1.4感音神经性聋大鼠模型建立 选择听力正常健康大鼠125只,体重180~200 g,雌雄兼用,耳廓反射灵敏,无强噪声暴露及耳毒性药物使用史, 活杀时未发现中耳炎。50 mg/kg硫酸庆大霉素腹腔注射,早晚各1 次, 每日检测ABR(EP2566听觉脑干诱发电位仪)1次,以波IV刚出现的刺激强度为阈值,以阈值上升30 dB为停药指标。

1.5耳蜗干细胞移植 感音神经性聋大鼠随机分为耳蜗干细胞移植组(45只)、当归补血汤干预组(45只)及对照组(35只)。分别将耳蜗干细胞悬液、含有当归补血汤的耳蜗干细胞悬液和生理盐水移植入大鼠耳蜗鼓阶。方法:将感音神经性聋大鼠固定在手术台上,水合氯醛深度麻醉,在一侧外耳上部做1.5 cm的手术切口,用钻头钻开直径为1 cm的小洞,发现中耳鼓室后,寻找耳蜗螺旋,用微型钻头在耳蜗鼓阶钻洞。用微量加样器吸入移植液,植入耳蜗鼓阶,每点共注射单细胞悬液9 μl,分三段注射,每段3 μl,注射速度为1 μl /min;注射完毕后,留针5 min;全部注射完毕留针10 min后缝合。

1.6耳蜗取材 三组动物分别在移植后1、3、5、10、15天各随机抽取7只大鼠,戊巴比妥钠深度麻醉后,经左心室插管至主动脉,快速灌注生理盐水150 ml,后用4%多聚甲醛灌注固定,取移植侧耳蜗,后固定24小时用于石蜡切片。另外,耳蜗干细胞移植组、当归补血汤干预组每组分别于上述时间点再各随机抽取2只大鼠,戊巴比妥钠深度麻醉后,取新鲜耳蜗组织标本用于流式细胞仪检测。

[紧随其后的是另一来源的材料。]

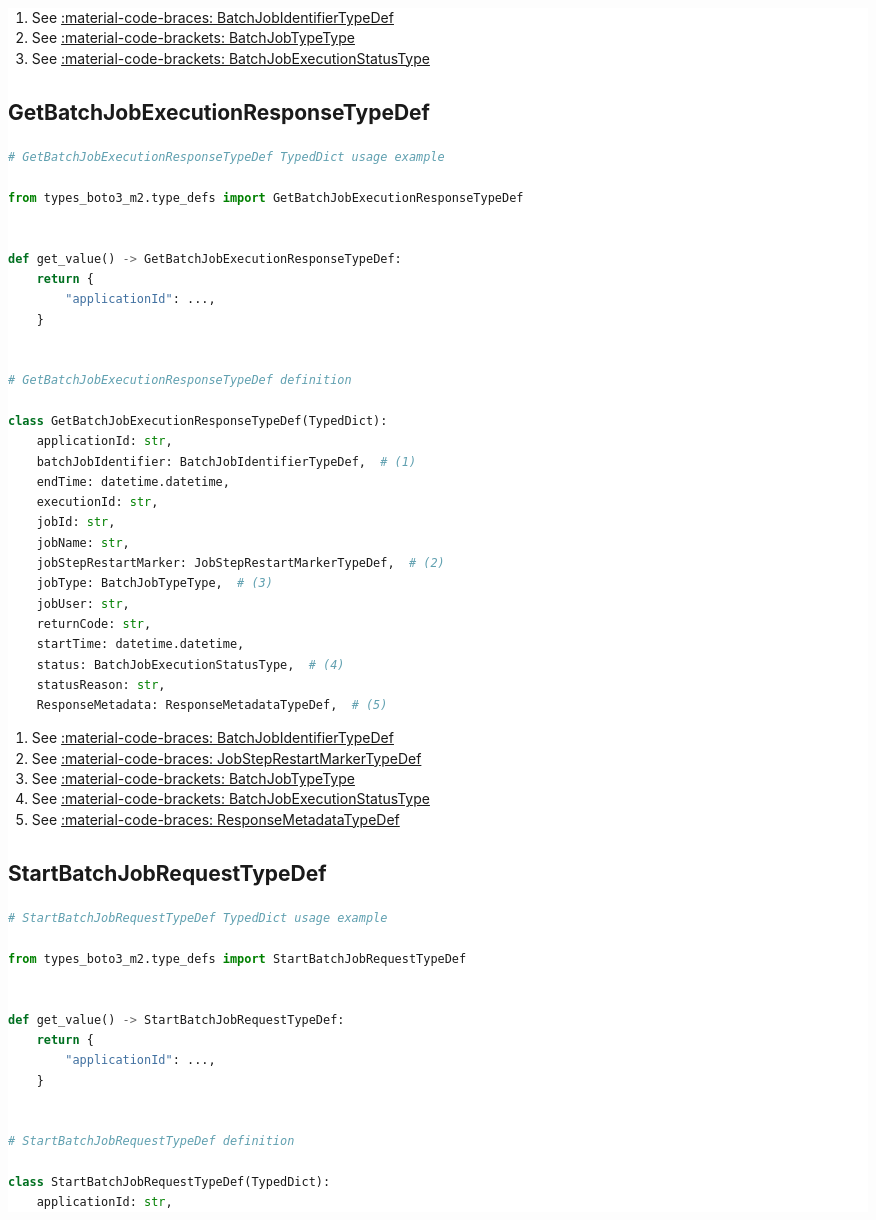 1. See [:material-code-braces: BatchJobIdentifierTypeDef](./type_defs.md#batchjobidentifiertypedef)
2. See [:material-code-brackets: BatchJobTypeType](./literals.md#batchjobtypetype)
3. See [:material-code-brackets: BatchJobExecutionStatusType](./literals.md#batchjobexecutionstatustype)

## GetBatchJobExecutionResponseTypeDef

```python
# GetBatchJobExecutionResponseTypeDef TypedDict usage example

from types_boto3_m2.type_defs import GetBatchJobExecutionResponseTypeDef


def get_value() -> GetBatchJobExecutionResponseTypeDef:
    return {
        "applicationId": ...,
    }


# GetBatchJobExecutionResponseTypeDef definition

class GetBatchJobExecutionResponseTypeDef(TypedDict):
    applicationId: str,
    batchJobIdentifier: BatchJobIdentifierTypeDef,  # (1)
    endTime: datetime.datetime,
    executionId: str,
    jobId: str,
    jobName: str,
    jobStepRestartMarker: JobStepRestartMarkerTypeDef,  # (2)
    jobType: BatchJobTypeType,  # (3)
    jobUser: str,
    returnCode: str,
    startTime: datetime.datetime,
    status: BatchJobExecutionStatusType,  # (4)
    statusReason: str,
    ResponseMetadata: ResponseMetadataTypeDef,  # (5)
```

1. See [:material-code-braces: BatchJobIdentifierTypeDef](./type_defs.md#batchjobidentifiertypedef)
2. See [:material-code-braces: JobStepRestartMarkerTypeDef](./type_defs.md#jobsteprestartmarkertypedef)
3. See [:material-code-brackets: BatchJobTypeType](./literals.md#batchjobtypetype)
4. See [:material-code-brackets: BatchJobExecutionStatusType](./literals.md#batchjobexecutionstatustype)
5. See [:material-code-braces: ResponseMetadataTypeDef](./type_defs.md#responsemetadatatypedef)

## StartBatchJobRequestTypeDef

```python
# StartBatchJobRequestTypeDef TypedDict usage example

from types_boto3_m2.type_defs import StartBatchJobRequestTypeDef


def get_value() -> StartBatchJobRequestTypeDef:
    return {
        "applicationId": ...,
    }


# StartBatchJobRequestTypeDef definition

class StartBatchJobRequestTypeDef(TypedDict):
    applicationId: str,
```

1.7免疫荧光染色 Nestin免疫荧光染色鉴定耳蜗干细胞。确定是耳蜗干细胞后进行Brdu(检测具有增殖特性的耳蜗干细胞的细胞核)、Caspase-3(检测凋亡的移植内耳干细胞)和Bcl-2抗体(检测抗细胞凋亡基因蛋白)免疫荧光染色。Nestin多克隆抗体(1:1 000小鼠抗大鼠)、Myosin ⅦA(1:500小鼠抗大鼠)、Caspase-3(1:1 000小鼠抗大鼠)4℃ 24 h, 用0.01 mol/L PBS漂洗三次,Nestin、Myosin ⅦA加山羊抗兔FITC(1:100)(阳性判断标准为绿色荧光), Brdu、Caspase-3加山羊抗小鼠罗丹明(1:200)(阳性判断标准为红色荧光), 37℃ 2h,用0.01 mol/L PBS漂洗三次,倒置相差荧光显微镜下观察并摄片,测量细胞累积吸光度(IA)。

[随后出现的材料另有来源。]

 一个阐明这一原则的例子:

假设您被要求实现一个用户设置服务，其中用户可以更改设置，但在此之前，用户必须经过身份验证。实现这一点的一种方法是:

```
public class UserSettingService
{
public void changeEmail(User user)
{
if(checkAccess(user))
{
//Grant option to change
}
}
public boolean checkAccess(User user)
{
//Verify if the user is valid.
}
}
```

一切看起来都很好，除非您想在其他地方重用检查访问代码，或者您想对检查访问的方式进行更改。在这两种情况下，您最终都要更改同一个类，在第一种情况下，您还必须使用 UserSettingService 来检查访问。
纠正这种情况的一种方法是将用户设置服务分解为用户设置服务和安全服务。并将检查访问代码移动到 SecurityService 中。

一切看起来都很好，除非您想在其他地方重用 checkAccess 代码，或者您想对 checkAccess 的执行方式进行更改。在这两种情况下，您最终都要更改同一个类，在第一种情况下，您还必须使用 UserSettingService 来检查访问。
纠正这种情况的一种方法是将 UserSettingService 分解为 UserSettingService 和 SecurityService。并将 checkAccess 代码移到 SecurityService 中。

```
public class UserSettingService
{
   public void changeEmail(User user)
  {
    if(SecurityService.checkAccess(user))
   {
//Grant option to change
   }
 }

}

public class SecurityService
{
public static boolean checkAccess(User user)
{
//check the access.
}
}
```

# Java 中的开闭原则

1.8流式细胞仪检测 检测移植组和干预组大鼠耳蜗干细胞移植后其干细胞凋亡率,各组分别分析10 000个细胞,采用Annexin V和PI双标方法,在双量变流式细胞仪的散点图上Annexin V+PI-代表早期凋亡细胞,Annexin V-PI+代表坏死细胞。

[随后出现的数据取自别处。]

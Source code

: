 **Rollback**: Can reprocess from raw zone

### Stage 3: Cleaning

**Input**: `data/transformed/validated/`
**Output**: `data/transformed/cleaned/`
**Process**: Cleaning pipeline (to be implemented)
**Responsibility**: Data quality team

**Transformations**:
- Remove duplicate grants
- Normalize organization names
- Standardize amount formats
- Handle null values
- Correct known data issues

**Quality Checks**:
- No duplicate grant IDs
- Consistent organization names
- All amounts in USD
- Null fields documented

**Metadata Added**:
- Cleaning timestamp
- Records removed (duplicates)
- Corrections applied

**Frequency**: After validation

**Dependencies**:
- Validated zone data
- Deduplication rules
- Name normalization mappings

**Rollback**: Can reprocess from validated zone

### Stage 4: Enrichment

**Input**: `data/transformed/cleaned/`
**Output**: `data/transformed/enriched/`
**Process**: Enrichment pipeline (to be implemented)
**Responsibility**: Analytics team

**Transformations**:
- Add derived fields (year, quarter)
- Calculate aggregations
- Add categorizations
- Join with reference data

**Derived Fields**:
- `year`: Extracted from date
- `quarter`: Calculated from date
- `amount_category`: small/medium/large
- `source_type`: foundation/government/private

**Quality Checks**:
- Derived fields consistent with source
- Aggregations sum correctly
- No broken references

1.9统计学方法 荧光显微镜下细胞累积吸光度(IA)比较采用Independent - samples-one - way进行检验。对所有数据进行方差分析。

2 结果

2.1孕E14SD大鼠耳蜗干细胞的培养和鉴定 孕E14SD大鼠耳蜗取材的干细胞,培养5~6天后可见大量的悬浮的细胞团形成,呈桑葚状,这些细胞球经Nestin免疫荧光鉴定呈阳性反应,表明是具有自我更新能力的干细胞(图1、2)。传代培养5 d后的典型细胞克隆球几乎呈Brdu/Nestin免疫荧光双标,说明所培养的细胞具有增殖能力,且属于神经前体细胞。在传代培养瓶中偶可见到传代时未被打散的细胞克隆球增殖为巨大克隆球(图3)。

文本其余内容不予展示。